Report every line of the records beneath this task that holds the string "detective".

==========

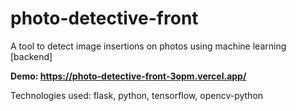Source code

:# photo-detective-front
A tool to detect image insertions on photos using machine learning [backend]

**Demo: https://photo-detective-front-3opm.vercel.app/**

Technologies used: flask, python, tensorflow, opencv-python
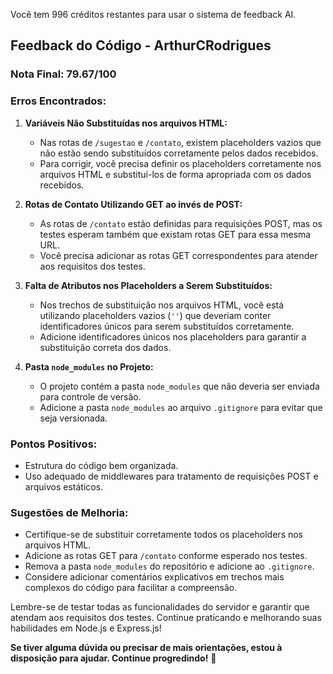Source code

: Você tem 996 créditos restantes para usar o sistema de feedback AI.
## Feedback do Código - ArthurCRodrigues

### Nota Final: 79.67/100

### Erros Encontrados:
1. **Variáveis Não Substituídas nos arquivos HTML:**
   - Nas rotas de `/sugestao` e `/contato`, existem placeholders vazios que não estão sendo substituídos corretamente pelos dados recebidos.
   - Para corrigir, você precisa definir os placeholders corretamente nos arquivos HTML e substituí-los de forma apropriada com os dados recebidos.

2. **Rotas de Contato Utilizando GET ao invés de POST:**
   - As rotas de `/contato` estão definidas para requisições POST, mas os testes esperam também que existam rotas GET para essa mesma URL.
   - Você precisa adicionar as rotas GET correspondentes para atender aos requisitos dos testes.

3. **Falta de Atributos nos Placeholders a Serem Substituídos:**
   - Nos trechos de substituição nos arquivos HTML, você está utilizando placeholders vazios (`''`) que deveriam conter identificadores únicos para serem substituídos corretamente.
   - Adicione identificadores únicos nos placeholders para garantir a substituição correta dos dados.

4. **Pasta `node_modules` no Projeto:**
   - O projeto contém a pasta `node_modules` que não deveria ser enviada para controle de versão.
   - Adicione a pasta `node_modules` ao arquivo `.gitignore` para evitar que seja versionada.

### Pontos Positivos:
- Estrutura do código bem organizada.
- Uso adequado de middlewares para tratamento de requisições POST e arquivos estáticos.

### Sugestões de Melhoria:
- Certifique-se de substituir corretamente todos os placeholders nos arquivos HTML.
- Adicione as rotas GET para `/contato` conforme esperado nos testes.
- Remova a pasta `node_modules` do repositório e adicione ao `.gitignore`.
- Considere adicionar comentários explicativos em trechos mais complexos do código para facilitar a compreensão.

Lembre-se de testar todas as funcionalidades do servidor e garantir que atendam aos requisitos dos testes. Continue praticando e melhorando suas habilidades em Node.js e Express.js!

**Se tiver alguma dúvida ou precisar de mais orientações, estou à disposição para ajudar. Continue progredindo!** 🚀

==========

- **SOLVED EXERCISE**:
:# photo-detective-front
**Demo: https://photo-detective-front-3opm.vercel.app/**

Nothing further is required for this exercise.